The stretch from the line with "My research interests are" through the line with "And then there's" in the records below: write it out exactly, and nothing else.
++++ RECORDED DATA
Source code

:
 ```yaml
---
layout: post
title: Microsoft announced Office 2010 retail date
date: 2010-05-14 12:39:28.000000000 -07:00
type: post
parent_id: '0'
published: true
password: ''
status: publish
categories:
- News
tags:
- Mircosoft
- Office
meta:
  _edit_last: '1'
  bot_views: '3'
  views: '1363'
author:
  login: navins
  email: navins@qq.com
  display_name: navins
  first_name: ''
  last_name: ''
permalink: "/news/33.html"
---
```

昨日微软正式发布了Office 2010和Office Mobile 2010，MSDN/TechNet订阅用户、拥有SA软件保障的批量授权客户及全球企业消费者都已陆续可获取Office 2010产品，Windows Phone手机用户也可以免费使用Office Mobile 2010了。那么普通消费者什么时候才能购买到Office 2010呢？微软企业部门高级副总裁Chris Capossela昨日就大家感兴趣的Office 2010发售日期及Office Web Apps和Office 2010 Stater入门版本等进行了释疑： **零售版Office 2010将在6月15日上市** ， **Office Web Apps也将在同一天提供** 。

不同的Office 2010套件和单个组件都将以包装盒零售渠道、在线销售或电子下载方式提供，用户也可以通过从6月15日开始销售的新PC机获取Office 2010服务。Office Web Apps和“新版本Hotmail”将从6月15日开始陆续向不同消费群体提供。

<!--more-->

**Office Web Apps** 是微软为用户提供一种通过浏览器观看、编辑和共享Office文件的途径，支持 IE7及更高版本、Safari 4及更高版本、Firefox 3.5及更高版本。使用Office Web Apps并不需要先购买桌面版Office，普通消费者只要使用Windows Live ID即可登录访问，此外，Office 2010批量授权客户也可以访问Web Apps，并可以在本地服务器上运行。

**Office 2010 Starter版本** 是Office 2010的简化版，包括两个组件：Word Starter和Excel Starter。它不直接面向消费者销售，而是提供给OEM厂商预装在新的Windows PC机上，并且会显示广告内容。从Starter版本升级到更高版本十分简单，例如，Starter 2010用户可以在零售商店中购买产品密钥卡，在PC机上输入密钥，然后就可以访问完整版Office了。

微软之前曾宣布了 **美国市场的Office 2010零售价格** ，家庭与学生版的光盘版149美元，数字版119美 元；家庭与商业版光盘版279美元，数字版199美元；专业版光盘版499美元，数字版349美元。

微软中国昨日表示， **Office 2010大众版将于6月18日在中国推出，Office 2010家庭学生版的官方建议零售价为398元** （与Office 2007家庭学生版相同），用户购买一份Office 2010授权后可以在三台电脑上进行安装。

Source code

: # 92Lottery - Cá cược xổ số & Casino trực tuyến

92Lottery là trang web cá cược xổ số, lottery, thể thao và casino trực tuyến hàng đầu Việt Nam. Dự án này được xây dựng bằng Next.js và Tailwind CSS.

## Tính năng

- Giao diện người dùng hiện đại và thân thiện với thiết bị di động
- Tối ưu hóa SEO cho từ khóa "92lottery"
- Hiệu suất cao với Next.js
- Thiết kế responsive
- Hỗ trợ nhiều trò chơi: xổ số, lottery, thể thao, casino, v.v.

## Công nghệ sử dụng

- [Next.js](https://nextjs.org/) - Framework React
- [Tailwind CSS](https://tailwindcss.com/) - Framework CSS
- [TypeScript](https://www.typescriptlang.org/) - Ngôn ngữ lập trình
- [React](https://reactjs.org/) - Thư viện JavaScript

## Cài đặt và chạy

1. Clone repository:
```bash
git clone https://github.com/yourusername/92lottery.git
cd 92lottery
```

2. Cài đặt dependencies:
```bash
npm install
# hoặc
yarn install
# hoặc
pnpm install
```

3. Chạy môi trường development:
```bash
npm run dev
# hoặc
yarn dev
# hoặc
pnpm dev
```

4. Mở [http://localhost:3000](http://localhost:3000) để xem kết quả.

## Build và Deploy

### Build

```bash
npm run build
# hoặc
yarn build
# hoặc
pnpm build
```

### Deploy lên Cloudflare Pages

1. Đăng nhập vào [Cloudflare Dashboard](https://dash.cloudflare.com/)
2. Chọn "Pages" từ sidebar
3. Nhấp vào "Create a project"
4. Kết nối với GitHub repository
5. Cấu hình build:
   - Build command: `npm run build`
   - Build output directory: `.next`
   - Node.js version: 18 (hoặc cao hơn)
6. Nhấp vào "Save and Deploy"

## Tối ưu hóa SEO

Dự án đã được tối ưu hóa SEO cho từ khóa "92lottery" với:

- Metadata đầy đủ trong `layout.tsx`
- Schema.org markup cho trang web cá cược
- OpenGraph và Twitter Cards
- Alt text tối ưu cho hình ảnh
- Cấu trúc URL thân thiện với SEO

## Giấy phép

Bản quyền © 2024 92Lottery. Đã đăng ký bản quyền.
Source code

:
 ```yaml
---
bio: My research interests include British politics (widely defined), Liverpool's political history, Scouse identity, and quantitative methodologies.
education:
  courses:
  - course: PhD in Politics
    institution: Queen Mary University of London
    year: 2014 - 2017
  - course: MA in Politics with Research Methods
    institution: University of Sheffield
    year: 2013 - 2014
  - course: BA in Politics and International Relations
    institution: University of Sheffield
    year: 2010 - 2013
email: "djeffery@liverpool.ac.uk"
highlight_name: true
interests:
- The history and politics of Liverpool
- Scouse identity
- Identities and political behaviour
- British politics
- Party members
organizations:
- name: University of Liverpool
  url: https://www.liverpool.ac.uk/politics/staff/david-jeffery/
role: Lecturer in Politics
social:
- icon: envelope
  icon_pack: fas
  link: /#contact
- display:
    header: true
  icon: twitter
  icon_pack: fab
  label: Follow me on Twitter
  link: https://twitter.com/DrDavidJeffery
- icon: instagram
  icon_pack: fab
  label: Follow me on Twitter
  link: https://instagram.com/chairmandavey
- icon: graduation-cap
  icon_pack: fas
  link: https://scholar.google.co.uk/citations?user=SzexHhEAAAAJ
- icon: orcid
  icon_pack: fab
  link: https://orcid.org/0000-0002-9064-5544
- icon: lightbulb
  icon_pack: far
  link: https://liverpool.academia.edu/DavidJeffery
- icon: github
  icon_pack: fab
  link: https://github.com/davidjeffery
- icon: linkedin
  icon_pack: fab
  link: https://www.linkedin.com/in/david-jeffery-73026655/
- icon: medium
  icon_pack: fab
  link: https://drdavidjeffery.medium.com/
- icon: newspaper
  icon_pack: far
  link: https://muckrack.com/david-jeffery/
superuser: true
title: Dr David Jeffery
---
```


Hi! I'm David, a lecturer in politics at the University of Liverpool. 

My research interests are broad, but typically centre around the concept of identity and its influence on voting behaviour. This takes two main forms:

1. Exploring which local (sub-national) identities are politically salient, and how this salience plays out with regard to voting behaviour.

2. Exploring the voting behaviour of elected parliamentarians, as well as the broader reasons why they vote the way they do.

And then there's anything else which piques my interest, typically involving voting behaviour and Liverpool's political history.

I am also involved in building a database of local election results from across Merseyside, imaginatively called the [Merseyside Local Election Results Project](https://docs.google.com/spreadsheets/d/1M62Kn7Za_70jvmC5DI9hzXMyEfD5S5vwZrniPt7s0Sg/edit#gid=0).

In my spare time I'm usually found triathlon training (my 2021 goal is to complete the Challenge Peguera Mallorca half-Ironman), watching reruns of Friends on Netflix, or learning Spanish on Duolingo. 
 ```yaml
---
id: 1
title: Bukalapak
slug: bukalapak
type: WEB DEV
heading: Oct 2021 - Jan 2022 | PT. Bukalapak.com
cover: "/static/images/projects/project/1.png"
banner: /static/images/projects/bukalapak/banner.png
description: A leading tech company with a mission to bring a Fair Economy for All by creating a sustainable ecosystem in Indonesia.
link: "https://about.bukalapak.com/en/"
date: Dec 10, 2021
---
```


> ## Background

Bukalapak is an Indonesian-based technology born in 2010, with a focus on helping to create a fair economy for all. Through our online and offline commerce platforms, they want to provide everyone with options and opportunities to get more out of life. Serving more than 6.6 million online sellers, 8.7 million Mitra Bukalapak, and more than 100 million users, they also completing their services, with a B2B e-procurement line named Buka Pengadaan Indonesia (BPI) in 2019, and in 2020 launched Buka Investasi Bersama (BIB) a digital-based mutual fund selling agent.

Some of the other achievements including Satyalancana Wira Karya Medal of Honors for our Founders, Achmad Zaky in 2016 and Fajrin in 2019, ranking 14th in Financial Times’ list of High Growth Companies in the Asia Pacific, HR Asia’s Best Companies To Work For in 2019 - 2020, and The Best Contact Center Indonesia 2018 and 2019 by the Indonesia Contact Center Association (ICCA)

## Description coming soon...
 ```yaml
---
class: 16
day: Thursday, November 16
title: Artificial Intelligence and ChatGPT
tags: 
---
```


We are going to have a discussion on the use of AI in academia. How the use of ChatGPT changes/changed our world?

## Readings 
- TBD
++++++++
RESULT OF THIS EXERCISE →
My research interests are broad, but typically centre around the concept of identity and its influence on voting behaviour. This takes two main forms:

1. Exploring which local (sub-national) identities are politically salient, and how this salience plays out with regard to voting behaviour.

2. Exploring the voting behaviour of elected parliamentarians, as well as the broader reasons why they vote the way they do.

And then there's anything else which piques my interest, typically involving voting behaviour and Liverpool's political history.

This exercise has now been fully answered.